The problem:
The answer must consist of every line below that contains the word "washers".
========
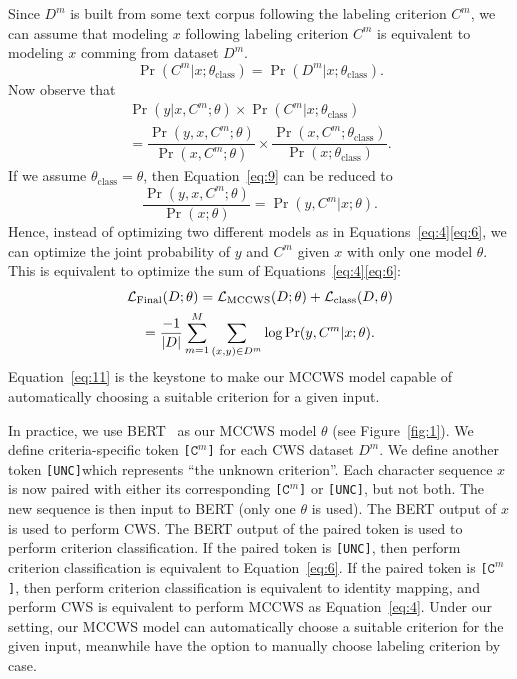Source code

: \documentclass[11pt]{article}
\newcommand{\loss}{\mathcal{L}}
\newcommand{\UNC}{\texttt{[UNC]}}
\newcommand{\Ck}[1]{\texttt{[\(\mathtt{C}^{#1}\)]}}
\newcommand{\opClass}{\operatorname{class}}
\newcommand{\opMCCWS}{\operatorname{MCCWS}}
\newcommand{\opFinal}{\operatorname{Final}}
\newcommand{\thetaC}{\theta_{\opClass}}
\DeclarePairedDelimiter{\abs}{\lvert}{\rvert}
\begin{document}
Since \(D^m\) is built from some text corpus following the labeling criterion \(C^m\), we can assume that modeling \(x\) following labeling criterion \(C^m\) is equivalent to modeling \(x\) comming from dataset \(D^m\).
\begin{equation}\label{eq:8}
  \Pr(C^m | x ; \thetaC) = \Pr(D^m | x ; \thetaC).
\end{equation}
Now observe that
\begin{multline}\label{eq:9}
  \Pr(y | x, C^m ; \theta) \times \Pr(C^m | x ; \thetaC)                                                                              \\
  = \dfrac{\Pr(y, x, C^m ; \theta)}{\Pr(x, C^m ; \theta)} \times \dfrac{\Pr(x, C^m ; \thetaC)}{\Pr(x ; \thetaC)}.
\end{multline}
If we assume \(\thetaC = \theta\), then Equation~\eqref{eq:9} can be reduced to
\begin{equation}\label{eq:10}
  \dfrac{\Pr(y, x, C^m ; \theta)}{\Pr(x ; \theta)} = \Pr(y, C^m | x ; \theta).
\end{equation}
Hence, instead of optimizing two different models as in Equations~\eqref{eq:4}\eqref{eq:6}, we can optimize the joint probability of \(y\) and \(C^m\) given \(x\) with only one model \(\theta\).
This is equivalent to optimize the sum of Equations~\eqref{eq:4}\eqref{eq:6}:
\begin{multline}\label{eq:11}
  \loss_{\opFinal}(D ; \theta) = \loss_{\opMCCWS}(D ; \theta) + \loss_{\opClass}(D, \theta) \\
  = \dfrac{-1}{\abs{D}} \sum_{m = 1}^M \sum_{(x, y) \in D^m} \log \Pr(y, C^m | x ; \theta).
\end{multline}
Equation~\eqref{eq:11} is the keystone to make our MCCWS model capable of automatically choosing a suitable criterion for a given input.

In practice, we use BERT~\citep{devlin-etal-2019-bert} as our MCCWS model \(\theta\) (see Figure~\ref{fig:1}).
We define criteria-specific token \Ck{m} for each CWS dataset \(D^m\).
We define another token \UNC which represents ``the unknown criterion''.
Each character sequence \(x\) is now paired with either its corresponding \Ck{m} or \UNC, but not both.
The new sequence is then input to BERT (only one \(\theta\) is used).
The BERT output of \(x\) is used to perform CWS.
The BERT output of the paired token is used to perform criterion classification.
If the paired token is \UNC, then perform criterion classification is equivalent to Equation~\eqref{eq:6}.
If the paired token is \Ck{m}, then perform criterion classification is equivalent to identity mapping, and perform CWS is equivalent to perform MCCWS as Equation~\eqref{eq:4}.
Under our setting, our MCCWS model can automatically choose a suitable criterion for the given input, meanwhile have the option to manually choose labeling criterion by case.
\end{document}
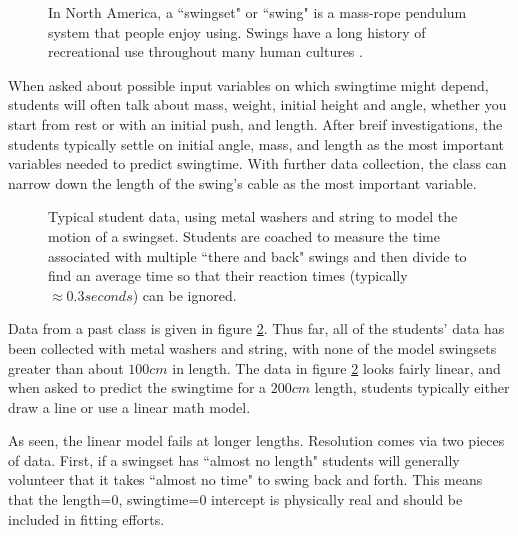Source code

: \documentclass[12pt]{iopart}
\begin{document}
\begin{figure}[h]
\centering
\caption{
In North America, a ``swingset" or ``swing" is a mass-rope pendulum system that people enjoy using.
        Swings have a long history of recreational use throughout many human cultures \cite{swings-wikipedia}.
}
\label{buffet}
\end{figure}

When asked about possible input variables on which swingtime might depend, students will often talk about mass, weight, initial height and angle, whether you start from rest or with an initial push, and length.  
After breif investigations, the students typically settle on initial angle, mass, and length as the most important variables needed to predict swingtime.  
With further data collection, the class can narrow down the length of the swing's cable as the most important variable.  

\begin{figure}[h]
\centering
\caption{
Typical student data, using metal washers and string to model the motion of a swingset.
        Students are coached to measure the time associated with multiple ``there and back" swings and then divide to find an average time so that their reaction times (typically $\approx0.3 seconds$) can be ignored.
        }
        \label{swingtime_graph}
\end{figure}

Data from a past class is given in figure \ref{swingtime_graph}. Thus far, all of the students' data has been collected with metal washers and string, with none of the model swingsets greater than about $100cm$ in length. The data in figure \ref{swingtime_graph} looks fairly linear, and when asked  to predict the swingtime for a $200cm$ length, students typically either draw a line or use a linear math model.  

As seen, the linear model fails at longer lengths. Resolution comes via two pieces of data.  First, if a swingset has ``almost no length" students will generally volunteer that it takes ``almost no time" to swing back and forth.  This means that the length=0, swingtime=0 intercept is physically real and should be included in fitting efforts.  
\end{document}
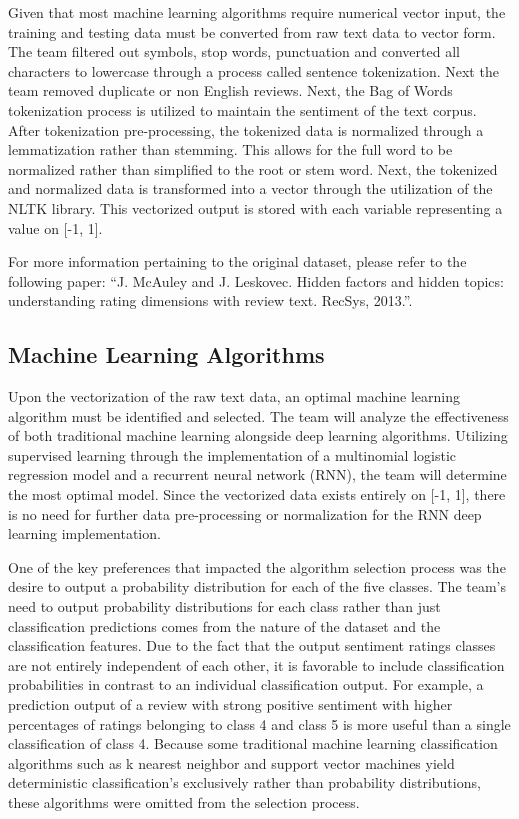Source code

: \documentclass[conference]{IEEEtran}
\begin{document}
Given that most machine learning algorithms require numerical vector input, the training and testing data must be converted from raw text data to vector form. The team filtered out symbols, stop words, punctuation and converted all characters to lowercase through a process called sentence tokenization. Next the team removed duplicate or non English reviews. Next, the Bag of Words tokenization process is utilized to maintain the sentiment of the text corpus. After tokenization pre-processing, the tokenized data is normalized through a lemmatization rather than stemming. This allows for the full word to be normalized rather than simplified to the root or stem word. Next, the tokenized and normalized data is transformed into a vector through the utilization of the NLTK library. This vectorized output is stored with each variable representing a value on [-1, 1]. 

For more information pertaining to the original dataset, please refer to the following paper: “J. McAuley and J. Leskovec. Hidden factors and hidden topics: understanding rating dimensions with review text. RecSys, 2013.”.

\subsection{Machine Learning Algorithms}
Upon the vectorization of the raw text data, an optimal machine learning algorithm must be identified and selected. The team will analyze the effectiveness of both traditional machine learning alongside deep learning algorithms. Utilizing supervised learning through the implementation of a multinomial logistic regression model and a recurrent neural network (RNN), the team will determine the most optimal model. Since the vectorized data exists entirely on [-1, 1], there is no need for further data pre-processing or normalization for the RNN deep learning implementation. 

One of the key preferences that impacted the algorithm selection process was the desire to output a probability distribution for each of the five classes. The team’s need to output probability distributions for each class rather than just classification predictions comes from the nature of the dataset and the classification features. Due to the fact that the output sentiment ratings classes are not entirely independent of each other, it is favorable to include classification probabilities in contrast to an individual classification output. For example, a prediction output of a review with strong positive sentiment with higher percentages of ratings belonging to class 4 and class 5 is more useful than a single classification of class 4. Because some traditional machine learning classification algorithms such as k nearest neighbor and support vector machines yield deterministic classification’s exclusively rather than probability distributions, these algorithms were omitted from the selection process. 
\end{document}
========
Expected answer:
Typical student data, using metal washers and string to model the motion of a swingset.
Data from a past class is given in figure \ref{swingtime_graph}. Thus far, all of the students' data has been collected with metal washers and string, with none of the model swingsets greater than about $100cm$ in length. The data in figure \ref{swingtime_graph} looks fairly linear, and when asked  to predict the swingtime for a $200cm$ length, students typically either draw a line or use a linear math model.  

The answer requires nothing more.